Over land, overall performance has a much higher rms error of approximately 0.25 when compared to AERONET. Overall AERONET correlation is ∼ 0.6. Reduced performance over land is expected since the surface reflectance and angular distribution of scattering are higher, and they are more difficult to treat over land than over ocean. However, the results show that these statistics are affected by a large number of outliers. Inspection of these outliers and patterns of disagreement with MODIS indicate possible reasons and targets for future algorithm evolution. The main causes are (i) poor screening of snow- and/or ice-covered surfaces and (ii) inadequate cloud screening in some regions. For example, in tropical forest areas, care needs to be taken to fully exclude any pixels containing clouds, including sub-pixel clouds in either nadir or oblique view. In addition, removal of cloud edge pixels (cloud-free pixels next to cloud-masked pixels) should be considered. Bright desert surfaces also have less stable retrieval, with land–ocean contrast suggesting that high values in dust plumes are underestimated over land. Further uncertainty is introduced by an error in a priori estimates of aerosol properties not retrieved, principally single-scattering albedo (SSA).
It is clear that retrievals using dual view give higher quality by making use of more information to allow less reliance on surface spectral assumptions. Retrieval over land surface in the Northern Hemisphere shows generally higher retrieval error, including regions of boreal forest where we would expect higher-quality retrieval due to the low surface signal. In some cases, this will be due to weak masking of snow and ice cover as well as the presence of retrievals made at high solar zenith angles (over 70∘) often excluded in other aerosol datasets. In addition, since the land retrieval relies on use of the oblique SLSTR view we expect to see higher-quality retrievals in the SH compared to NH. This is due mainly to sampling of backscattered light by the SLSTR oblique view in NH, where aerosol has a weak signal and the surface signal is higher, while in SH the geometry is reversed. Over ocean this is not the case, as the retrieval is not reliant on the oblique view, and indeed the geometry results in less sunglint in NH ocean.

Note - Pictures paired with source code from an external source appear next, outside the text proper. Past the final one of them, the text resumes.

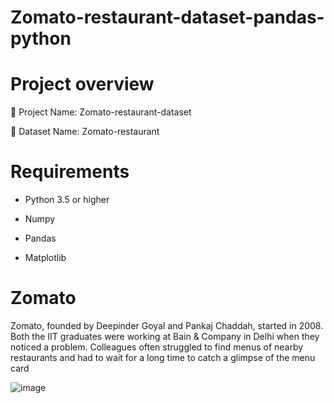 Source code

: # Zomato-restaurant-dataset-pandas-python  

# Project overview        

📌 Project Name: Zomato-restaurant-dataset      

📌 Dataset Name:  Zomato-restaurant   

# Requirements   

* Python 3.5 or higher

* Numpy

* Pandas

* Matplotlib

# Zomato
Zomato, founded by Deepinder Goyal and Pankaj Chaddah, started in 2008. Both the IIT graduates were working at Bain & Company in Delhi when they noticed a problem. Colleagues often struggled to find menus of nearby restaurants and had to wait for a long time to catch a glimpse of the menu card

 ![image](https://github.com/user-attachments/assets/18e92fbf-f201-440b-b745-36b575b40910)

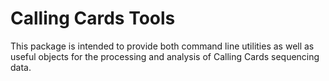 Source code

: # Calling Cards Tools

This package is intended to provide both command line utilities as well as
useful objects for the processing and analysis of Calling Cards sequencing
data. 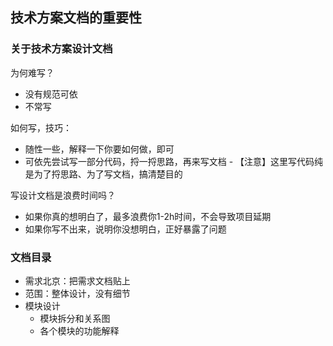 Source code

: ## 技术方案文档的重要性
### 关于技术方案设计文档
为何难写？
- 没有规范可依
- 不常写

如何写，技巧：
- 随性一些，解释一下你要如何做，即可
- 可依先尝试写一部分代码，捋一捋思路，再来写文档 - 【注意】这里写代码纯是为了捋思路、为了写文档，搞清楚目的

写设计文档是浪费时间吗？
- 如果你真的想明白了，最多浪费你1-2h时间，不会导致项目延期
- 如果你写不出来，说明你没想明白，正好暴露了问题

### 文档目录
- 需求北京：把需求文档贴上
- 范围：整体设计，没有细节
- 模块设计
  - 模块拆分和关系图
  - 各个模块的功能解释

   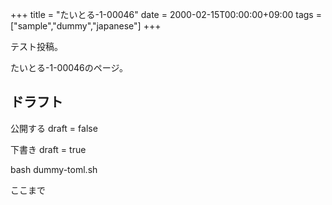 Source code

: +++
title = "たいとる-1-00046"
date = 2000-02-15T00:00:00+09:00
tags = ["sample","dummy","japanese"]
+++

テスト投稿。

たいとる-1-00046のページ。


## ドラフト

公開する
draft = false

下書き
draft = true

bash dummy-toml.sh

ここまで
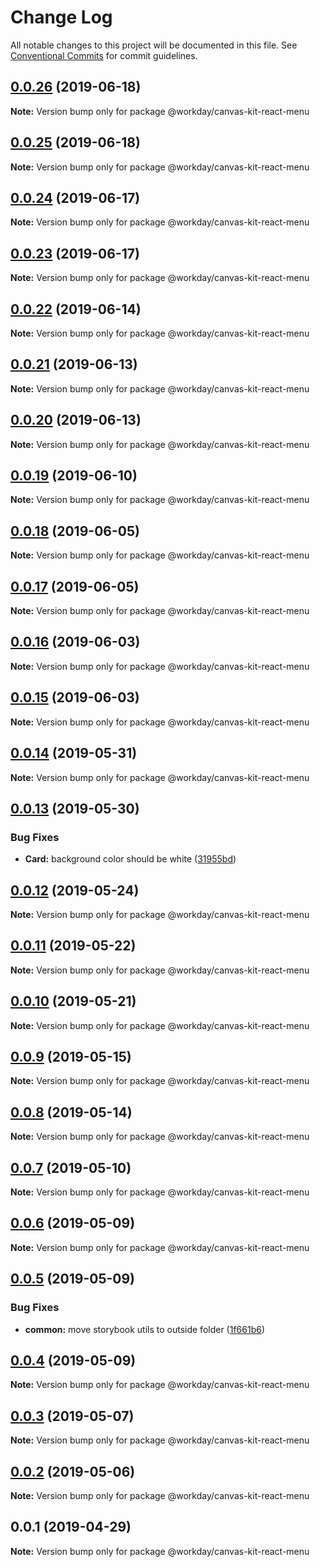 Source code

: # Change Log

All notable changes to this project will be documented in this file.
See [Conventional Commits](https://conventionalcommits.org) for commit guidelines.

## [0.0.26](https://ghe.megaleo.com/design/canvas-kit-react/tree/master/modules/canvas-kit-react-menu/compare/@workday/canvas-kit-react-menu@0.0.25...@workday/canvas-kit-react-menu@0.0.26) (2019-06-18)

**Note:** Version bump only for package @workday/canvas-kit-react-menu





## [0.0.25](https://ghe.megaleo.com/design/canvas-kit-react/tree/master/modules/canvas-kit-react-menu/compare/@workday/canvas-kit-react-menu@0.0.24...@workday/canvas-kit-react-menu@0.0.25) (2019-06-18)

**Note:** Version bump only for package @workday/canvas-kit-react-menu





## [0.0.24](https://ghe.megaleo.com/design/canvas-kit-react/tree/master/modules/canvas-kit-react-menu/compare/@workday/canvas-kit-react-menu@0.0.23...@workday/canvas-kit-react-menu@0.0.24) (2019-06-17)

**Note:** Version bump only for package @workday/canvas-kit-react-menu





## [0.0.23](https://ghe.megaleo.com/design/canvas-kit-react/tree/master/modules/canvas-kit-react-menu/compare/@workday/canvas-kit-react-menu@0.0.22...@workday/canvas-kit-react-menu@0.0.23) (2019-06-17)

**Note:** Version bump only for package @workday/canvas-kit-react-menu





## [0.0.22](https://ghe.megaleo.com/design/canvas-kit-react/tree/master/modules/canvas-kit-react-menu/compare/@workday/canvas-kit-react-menu@0.0.21...@workday/canvas-kit-react-menu@0.0.22) (2019-06-14)

**Note:** Version bump only for package @workday/canvas-kit-react-menu





## [0.0.21](https://ghe.megaleo.com/design/canvas-kit-react/tree/master/modules/canvas-kit-react-menu/compare/@workday/canvas-kit-react-menu@0.0.20...@workday/canvas-kit-react-menu@0.0.21) (2019-06-13)

**Note:** Version bump only for package @workday/canvas-kit-react-menu





## [0.0.20](https://ghe.megaleo.com/design/canvas-kit-react/tree/master/modules/canvas-kit-react-menu/compare/@workday/canvas-kit-react-menu@0.0.19...@workday/canvas-kit-react-menu@0.0.20) (2019-06-13)

**Note:** Version bump only for package @workday/canvas-kit-react-menu





## [0.0.19](https://ghe.megaleo.com/design/canvas-kit-react/tree/master/modules/canvas-kit-react-menu/compare/@workday/canvas-kit-react-menu@0.0.18...@workday/canvas-kit-react-menu@0.0.19) (2019-06-10)

**Note:** Version bump only for package @workday/canvas-kit-react-menu





## [0.0.18](https://ghe.megaleo.com/design/canvas-kit-react/tree/master/modules/canvas-kit-react-menu/compare/@workday/canvas-kit-react-menu@0.0.17...@workday/canvas-kit-react-menu@0.0.18) (2019-06-05)

**Note:** Version bump only for package @workday/canvas-kit-react-menu





## [0.0.17](https://ghe.megaleo.com/design/canvas-kit-react/tree/master/modules/canvas-kit-react-menu/compare/@workday/canvas-kit-react-menu@0.0.16...@workday/canvas-kit-react-menu@0.0.17) (2019-06-05)

**Note:** Version bump only for package @workday/canvas-kit-react-menu





## [0.0.16](https://ghe.megaleo.com/design/canvas-kit-react/tree/master/modules/canvas-kit-react-menu/compare/@workday/canvas-kit-react-menu@0.0.15...@workday/canvas-kit-react-menu@0.0.16) (2019-06-03)

**Note:** Version bump only for package @workday/canvas-kit-react-menu





## [0.0.15](https://ghe.megaleo.com/design/canvas-kit-react/tree/master/modules/canvas-kit-react-menu/compare/@workday/canvas-kit-react-menu@0.0.14...@workday/canvas-kit-react-menu@0.0.15) (2019-06-03)

**Note:** Version bump only for package @workday/canvas-kit-react-menu





## [0.0.14](https://ghe.megaleo.com/design/canvas-kit-react/tree/master/modules/canvas-kit-react-menu/compare/@workday/canvas-kit-react-menu@0.0.13...@workday/canvas-kit-react-menu@0.0.14) (2019-05-31)

**Note:** Version bump only for package @workday/canvas-kit-react-menu





## [0.0.13](https://ghe.megaleo.com/design/canvas-kit-react/tree/master/modules/canvas-kit-react-menu/compare/@workday/canvas-kit-react-menu@0.0.12...@workday/canvas-kit-react-menu@0.0.13) (2019-05-30)


### Bug Fixes

* **Card:** background color should be white ([31955bd](https://ghe.megaleo.com/design/canvas-kit-react/tree/master/modules/canvas-kit-react-menu/commits/31955bd))





## [0.0.12](https://ghe.megaleo.com/design/canvas-kit-react/tree/master/modules/canvas-kit-react-menu/compare/@workday/canvas-kit-react-menu@0.0.11...@workday/canvas-kit-react-menu@0.0.12) (2019-05-24)

**Note:** Version bump only for package @workday/canvas-kit-react-menu





## [0.0.11](https://ghe.megaleo.com/design/canvas-kit-react/tree/master/modules/canvas-kit-react-menu/compare/@workday/canvas-kit-react-menu@0.0.10...@workday/canvas-kit-react-menu@0.0.11) (2019-05-22)

**Note:** Version bump only for package @workday/canvas-kit-react-menu





## [0.0.10](https://ghe.megaleo.com/design/canvas-kit-react/tree/master/modules/canvas-kit-react-menu/compare/@workday/canvas-kit-react-menu@0.0.9...@workday/canvas-kit-react-menu@0.0.10) (2019-05-21)

**Note:** Version bump only for package @workday/canvas-kit-react-menu





## [0.0.9](https://ghe.megaleo.com/design/canvas-kit-react/tree/master/modules/canvas-kit-react-menu/compare/@workday/canvas-kit-react-menu@0.0.8...@workday/canvas-kit-react-menu@0.0.9) (2019-05-15)

**Note:** Version bump only for package @workday/canvas-kit-react-menu





## [0.0.8](https://ghe.megaleo.com/design/canvas-kit-react/tree/master/modules/canvas-kit-react-menu/compare/@workday/canvas-kit-react-menu@0.0.7...@workday/canvas-kit-react-menu@0.0.8) (2019-05-14)

**Note:** Version bump only for package @workday/canvas-kit-react-menu





## [0.0.7](https://ghe.megaleo.com/design/canvas-kit-react/tree/master/modules/canvas-kit-react-menu/compare/@workday/canvas-kit-react-menu@0.0.6...@workday/canvas-kit-react-menu@0.0.7) (2019-05-10)

**Note:** Version bump only for package @workday/canvas-kit-react-menu





## [0.0.6](https://ghe.megaleo.com/design/canvas-kit-react/tree/master/modules/canvas-kit-react-menu/compare/@workday/canvas-kit-react-menu@0.0.5...@workday/canvas-kit-react-menu@0.0.6) (2019-05-09)

**Note:** Version bump only for package @workday/canvas-kit-react-menu





## [0.0.5](https://ghe.megaleo.com/design/canvas-kit-react/tree/master/modules/canvas-kit-react-menu/compare/@workday/canvas-kit-react-menu@0.0.4...@workday/canvas-kit-react-menu@0.0.5) (2019-05-09)


### Bug Fixes

* **common:** move storybook utils to outside folder ([1f661b6](https://ghe.megaleo.com/design/canvas-kit-react/tree/master/modules/canvas-kit-react-menu/commits/1f661b6))





## [0.0.4](https://ghe.megaleo.com/design/canvas-kit-react/tree/master/modules/canvas-kit-react-menu/compare/@workday/canvas-kit-react-menu@0.0.3...@workday/canvas-kit-react-menu@0.0.4) (2019-05-09)

**Note:** Version bump only for package @workday/canvas-kit-react-menu





## [0.0.3](https://ghe.megaleo.com/design/canvas-kit-react/tree/master/modules/canvas-kit-react-menu/compare/@workday/canvas-kit-react-menu@0.0.2...@workday/canvas-kit-react-menu@0.0.3) (2019-05-07)

**Note:** Version bump only for package @workday/canvas-kit-react-menu





## [0.0.2](https://ghe.megaleo.com/design/canvas-kit-react/tree/master/modules/canvas-kit-react-menu/compare/@workday/canvas-kit-react-menu@0.0.1...@workday/canvas-kit-react-menu@0.0.2) (2019-05-06)

**Note:** Version bump only for package @workday/canvas-kit-react-menu





## 0.0.1 (2019-04-29)

**Note:** Version bump only for package @workday/canvas-kit-react-menu
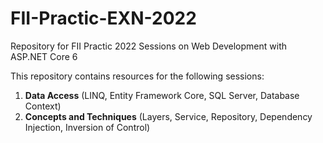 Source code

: # FII-Practic-EXN-2022
Repository for FII Practic 2022 Sessions on Web Development with ASP.NET Core 6 

This repository contains resources for the following sessions:
1. __Data Access__ (LINQ, Entity Framework Core, SQL Server, Database Context)
2. __Concepts and Techniques__ (Layers, Service, Repository, Dependency Injection, Inversion of Control)
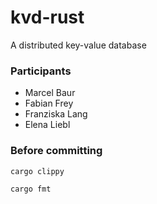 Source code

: # kvd-rust

A distributed key-value database

### Participants
- Marcel Baur
- Fabian Frey
- Franziska Lang
- Elena Liebl

### Before committing

`cargo clippy`

`cargo fmt`

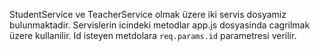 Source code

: StudentService ve TeacherService olmak üzere iki servis dosyamiz bulunmaktadir. Servislerin icindeki metodlar 
app.js dosyasinda cagrilmak üzere kullanilir. Id isteyen metdolara `req.params.id` parametresi verilir. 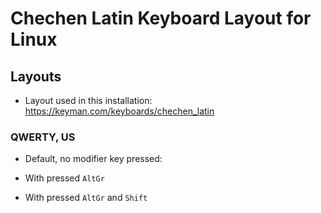 # Chechen Latin Keyboard Layout for Linux


## Layouts
- Layout used in this installation: https://keyman.com/keyboards/chechen_latin


### QWERTY, US

- Default, no modifier key pressed:


- With pressed `AltGr`


- With pressed `AltGr` and `Shift`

The retrieval of the Angström exponent, related to aerosol size distribution, shows spatial correlation with expected sources but generally overestimates AE for cases in which AERONET Angström is low, resulting in overall high bias. This is dependent on the retrieval of the fine-mode fraction in the algorithm, which needs to be investigated further and improved. Evaluation of the per-retrieval uncertainty indicated good correlation with measured error distributions, with overprediction of expected error in the dual-view case and underprediction in the single-view case. Evaluation of the uncertainty propagation is difficult in the presence of outliers which do not fit the algorithm assumptions, for which we see a tail of higher errors, for example related to undetected cloud in the input data.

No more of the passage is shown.